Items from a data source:
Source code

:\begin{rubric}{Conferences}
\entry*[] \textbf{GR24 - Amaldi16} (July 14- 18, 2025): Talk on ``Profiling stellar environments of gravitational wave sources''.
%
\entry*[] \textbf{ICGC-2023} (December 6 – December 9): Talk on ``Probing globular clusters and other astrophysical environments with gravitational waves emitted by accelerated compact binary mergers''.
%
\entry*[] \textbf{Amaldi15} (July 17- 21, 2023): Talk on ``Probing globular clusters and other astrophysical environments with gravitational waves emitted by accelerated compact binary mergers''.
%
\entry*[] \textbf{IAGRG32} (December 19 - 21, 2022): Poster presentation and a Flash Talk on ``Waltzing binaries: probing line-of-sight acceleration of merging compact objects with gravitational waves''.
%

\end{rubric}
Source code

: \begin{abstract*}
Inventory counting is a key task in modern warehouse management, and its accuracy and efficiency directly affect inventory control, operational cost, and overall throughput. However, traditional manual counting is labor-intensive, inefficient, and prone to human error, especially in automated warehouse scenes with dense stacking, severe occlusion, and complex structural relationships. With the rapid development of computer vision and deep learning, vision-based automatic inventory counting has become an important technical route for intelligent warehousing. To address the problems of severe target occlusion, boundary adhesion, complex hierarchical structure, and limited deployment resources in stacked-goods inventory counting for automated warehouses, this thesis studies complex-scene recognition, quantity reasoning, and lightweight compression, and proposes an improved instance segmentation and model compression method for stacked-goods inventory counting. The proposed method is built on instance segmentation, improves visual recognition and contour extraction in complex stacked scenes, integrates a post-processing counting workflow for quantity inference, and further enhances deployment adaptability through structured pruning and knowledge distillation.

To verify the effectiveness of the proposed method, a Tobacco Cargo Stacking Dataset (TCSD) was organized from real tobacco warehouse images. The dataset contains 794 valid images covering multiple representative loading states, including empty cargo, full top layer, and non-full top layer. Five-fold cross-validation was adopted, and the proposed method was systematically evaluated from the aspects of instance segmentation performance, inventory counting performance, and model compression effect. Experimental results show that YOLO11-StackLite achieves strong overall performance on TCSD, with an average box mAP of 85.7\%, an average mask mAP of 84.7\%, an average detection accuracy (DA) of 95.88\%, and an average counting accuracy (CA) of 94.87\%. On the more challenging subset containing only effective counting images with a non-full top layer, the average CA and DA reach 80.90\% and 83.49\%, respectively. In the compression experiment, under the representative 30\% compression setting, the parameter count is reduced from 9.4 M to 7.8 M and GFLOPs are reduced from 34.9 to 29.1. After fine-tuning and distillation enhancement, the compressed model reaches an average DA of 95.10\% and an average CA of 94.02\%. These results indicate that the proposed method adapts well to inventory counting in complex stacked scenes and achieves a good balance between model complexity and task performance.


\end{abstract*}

Task requirements: Sift the data above for lines with "rubric", then copy each one.

Task solution:
:\begin{rubric}{Conferences}
\end{rubric}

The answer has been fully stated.